Wherever a line in the records below contains "your", copy that line.
[[ INPUT RECORDS, beginning ]]
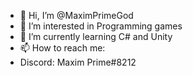 - 👋 Hi, I’m @MaximPrimeGod
- 👀 I’m interested in Programming games
- 🌱 I’m currently learning C# and Unity
- 📫 How to reach me:
 - Discord: Maxim Prime#8212

<!---
MaximPrimeGod/MaximPrimeGod is a ✨ special ✨ repository because its `README.md` (this file) appears on your GitHub profile.
You can click the Preview link to take a look at your changes.
--->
[[ INPUT RECORDS, end ]]
* [REPLY TO THE EXERCISE]
MaximPrimeGod/MaximPrimeGod is a ✨ special ✨ repository because its `README.md` (this file) appears on your GitHub profile.
You can click the Preview link to take a look at your changes.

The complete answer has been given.